Jenise wrote:R. W. Apple's article in today's New York Times is about the cultivated oyster industry in the Pacific Northwest. For me, a particularly good read since it mentions people and places I know, but also a good read for anyone who loves oysters. Here's a link (as always, reading Times' articles requires free registration):

http://www.nytimes.com/2006/04/26/dining/26oyst.html?th&emc=th


Thanks for the headsup on the article, Jenise. As a dyed-in-the-wool oyster lover I appreciated it. I too have quaffed oysters in Grand Central, Felix's, and the Swan Oyster Depot and a couple of dozen other oyster bars around the world. I have probably shucked and served 100,000 of them.

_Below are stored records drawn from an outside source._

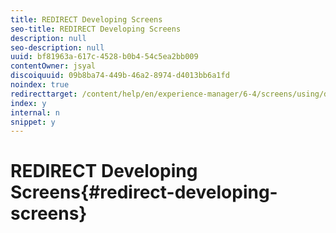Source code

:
 ```yaml
---
title: REDIRECT Developing Screens
seo-title: REDIRECT Developing Screens
description: null
seo-description: null
uuid: bf81963a-617c-4528-b0b4-54c5ea2bb009
contentOwner: jsyal
discoiquuid: 09b8ba74-449b-46a2-8974-d4013bb6a1fd
noindex: true
redirecttarget: /content/help/en/experience-manager/6-4/screens/using/developing-screens
index: y
internal: n
snippet: y
---
```


# REDIRECT Developing Screens{#redirect-developing-screens}

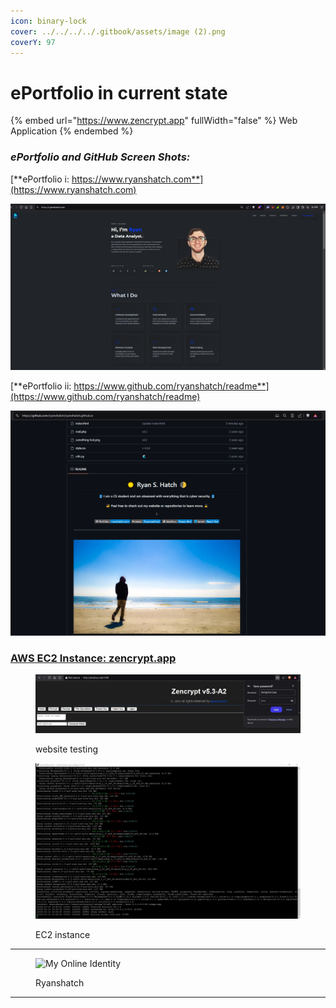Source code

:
 ```yaml
---
icon: binary-lock
cover: ../../../../.gitbook/assets/image (2).png
coverY: 97
---
```


# ePortfolio in current state

{% embed url="https://www.zencrypt.app" fullWidth="false" %}
Web Application
{% endembed %}

### _**ePortfolio** and **GitHub** Screen Shots:_

[**ePortfolio i: https://www.ryanshatch.com**](https://www.ryanshatch.com)

![A screenshot of my website.](../../../../.gitbook/assets/0.png)

[**ePortfolio ii: https://www.github.com/ryanshatch/readme**](https://www.github.com/ryanshatch/readme)

![A screenshot of my Github and my ePortfolio reflecting updates.](../../../../.gitbook/assets/1.png)

### [AWS EC2 Instance: zencrypt.app](https://www.zencrypt.app)

<figure><img src="../../../../.gitbook/assets/image (2).png" alt=""><figcaption><p>website testing</p></figcaption></figure>

<figure><img src="../../../../.gitbook/assets/image (3).png" alt=""><figcaption><p>EC2 instance</p></figcaption></figure>

***

<figure><img src="../../../../.gitbook/assets/y00t #9055.png" alt="My Online Identity" width="188"><figcaption><p>Ryanshatch</p></figcaption></figure>

***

Our primo oysters when I hald sway as an executive chef in San Francisco and enviorns, were from Pigeon Point - south of San Francisco - nifty lighthouse there. They had beds of cultivated Eastern oysters, some Belons and were trying hard to cultivate scallops and abalone. The oysters came in little plastic trays that kept them upright with the deep half of the shell down.

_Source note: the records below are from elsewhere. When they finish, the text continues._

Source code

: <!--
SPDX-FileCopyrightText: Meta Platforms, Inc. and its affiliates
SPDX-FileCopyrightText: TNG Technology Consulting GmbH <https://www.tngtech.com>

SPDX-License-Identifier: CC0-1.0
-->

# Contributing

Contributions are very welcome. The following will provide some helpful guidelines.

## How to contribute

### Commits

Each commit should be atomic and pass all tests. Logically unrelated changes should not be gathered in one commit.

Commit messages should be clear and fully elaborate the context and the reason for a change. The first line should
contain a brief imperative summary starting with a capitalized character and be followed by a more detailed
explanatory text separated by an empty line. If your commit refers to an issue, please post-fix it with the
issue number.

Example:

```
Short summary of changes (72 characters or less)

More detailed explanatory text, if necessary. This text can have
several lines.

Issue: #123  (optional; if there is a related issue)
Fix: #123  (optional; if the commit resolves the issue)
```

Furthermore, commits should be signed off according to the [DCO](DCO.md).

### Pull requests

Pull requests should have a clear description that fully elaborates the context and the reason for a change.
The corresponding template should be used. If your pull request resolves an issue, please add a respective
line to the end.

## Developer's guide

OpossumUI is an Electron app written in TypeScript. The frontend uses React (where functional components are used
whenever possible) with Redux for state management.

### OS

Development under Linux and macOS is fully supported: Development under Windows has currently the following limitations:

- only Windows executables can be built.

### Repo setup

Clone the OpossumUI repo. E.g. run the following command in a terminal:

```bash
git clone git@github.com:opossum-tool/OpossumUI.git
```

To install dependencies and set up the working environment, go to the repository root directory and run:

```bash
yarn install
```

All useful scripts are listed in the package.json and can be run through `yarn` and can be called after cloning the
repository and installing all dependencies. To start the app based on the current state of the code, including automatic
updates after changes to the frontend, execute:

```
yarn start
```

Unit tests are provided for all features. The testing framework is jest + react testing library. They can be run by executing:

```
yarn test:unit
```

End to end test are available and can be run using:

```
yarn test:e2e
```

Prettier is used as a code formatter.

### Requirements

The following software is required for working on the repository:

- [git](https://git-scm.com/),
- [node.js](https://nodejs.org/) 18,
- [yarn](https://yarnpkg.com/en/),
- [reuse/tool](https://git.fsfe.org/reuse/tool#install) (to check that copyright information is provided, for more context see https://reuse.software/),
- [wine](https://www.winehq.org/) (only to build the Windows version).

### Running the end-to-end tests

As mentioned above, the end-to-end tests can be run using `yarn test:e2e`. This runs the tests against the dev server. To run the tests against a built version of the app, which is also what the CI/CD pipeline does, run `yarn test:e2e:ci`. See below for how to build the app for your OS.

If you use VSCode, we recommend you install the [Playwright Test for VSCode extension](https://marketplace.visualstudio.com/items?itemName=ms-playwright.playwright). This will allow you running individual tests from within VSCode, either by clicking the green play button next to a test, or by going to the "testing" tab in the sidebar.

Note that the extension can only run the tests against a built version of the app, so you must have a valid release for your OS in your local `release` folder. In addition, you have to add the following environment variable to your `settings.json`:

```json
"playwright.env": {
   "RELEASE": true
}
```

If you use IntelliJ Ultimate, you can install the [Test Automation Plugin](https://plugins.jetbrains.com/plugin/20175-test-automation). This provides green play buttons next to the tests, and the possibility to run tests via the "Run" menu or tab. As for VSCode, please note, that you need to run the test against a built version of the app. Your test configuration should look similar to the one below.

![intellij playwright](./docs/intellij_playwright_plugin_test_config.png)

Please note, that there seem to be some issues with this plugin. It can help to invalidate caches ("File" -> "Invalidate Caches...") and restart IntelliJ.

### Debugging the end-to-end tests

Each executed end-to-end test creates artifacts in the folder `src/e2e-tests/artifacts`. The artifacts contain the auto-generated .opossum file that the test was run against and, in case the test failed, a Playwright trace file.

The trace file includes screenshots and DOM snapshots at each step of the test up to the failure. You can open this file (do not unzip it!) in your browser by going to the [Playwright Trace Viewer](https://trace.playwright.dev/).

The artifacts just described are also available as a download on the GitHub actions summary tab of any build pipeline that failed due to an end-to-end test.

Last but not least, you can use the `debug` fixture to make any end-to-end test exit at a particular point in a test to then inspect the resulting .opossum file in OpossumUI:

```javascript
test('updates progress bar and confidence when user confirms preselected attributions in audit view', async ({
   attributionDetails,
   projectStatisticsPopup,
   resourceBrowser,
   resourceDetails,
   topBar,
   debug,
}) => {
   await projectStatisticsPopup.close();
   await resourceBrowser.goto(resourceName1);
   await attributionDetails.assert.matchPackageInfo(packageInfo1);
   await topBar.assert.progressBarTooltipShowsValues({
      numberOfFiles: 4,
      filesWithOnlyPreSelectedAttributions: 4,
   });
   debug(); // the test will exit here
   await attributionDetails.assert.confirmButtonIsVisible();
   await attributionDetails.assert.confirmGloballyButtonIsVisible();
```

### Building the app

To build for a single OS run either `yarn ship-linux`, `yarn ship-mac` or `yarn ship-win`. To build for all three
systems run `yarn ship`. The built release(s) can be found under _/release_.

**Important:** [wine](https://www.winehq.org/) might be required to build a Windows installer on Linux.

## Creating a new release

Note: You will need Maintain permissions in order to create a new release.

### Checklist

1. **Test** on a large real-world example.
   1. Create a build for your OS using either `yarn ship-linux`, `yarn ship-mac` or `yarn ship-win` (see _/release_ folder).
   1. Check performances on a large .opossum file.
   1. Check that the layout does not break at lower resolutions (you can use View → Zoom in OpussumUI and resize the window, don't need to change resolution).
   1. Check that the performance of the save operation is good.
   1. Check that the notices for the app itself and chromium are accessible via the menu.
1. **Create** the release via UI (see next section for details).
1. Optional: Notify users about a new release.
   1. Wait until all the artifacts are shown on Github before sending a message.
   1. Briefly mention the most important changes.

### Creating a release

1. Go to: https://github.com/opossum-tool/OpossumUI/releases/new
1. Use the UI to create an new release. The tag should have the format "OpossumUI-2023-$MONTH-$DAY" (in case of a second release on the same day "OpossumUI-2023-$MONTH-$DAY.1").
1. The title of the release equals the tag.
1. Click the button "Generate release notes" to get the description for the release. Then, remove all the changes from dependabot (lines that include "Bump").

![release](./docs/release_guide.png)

Bill Marinelli, who managed the joint invited me down to eat oysters with him. I got a tour of all the clear tanks where the spawn were kept in different stages of their development. Oddly enough, there wasn't an oyster knife on the premises. I had a Swiss army knife and we opened them with that. Only a couple of lemons and a pepper shaker in the office. They were great.

It was sad to see the place go under. The principal investor was a guy named Dr. Black. Most of you all may not be familiar with him, but I'll bet every single one of you knows his wife - she was on The Good Ship Lollypop.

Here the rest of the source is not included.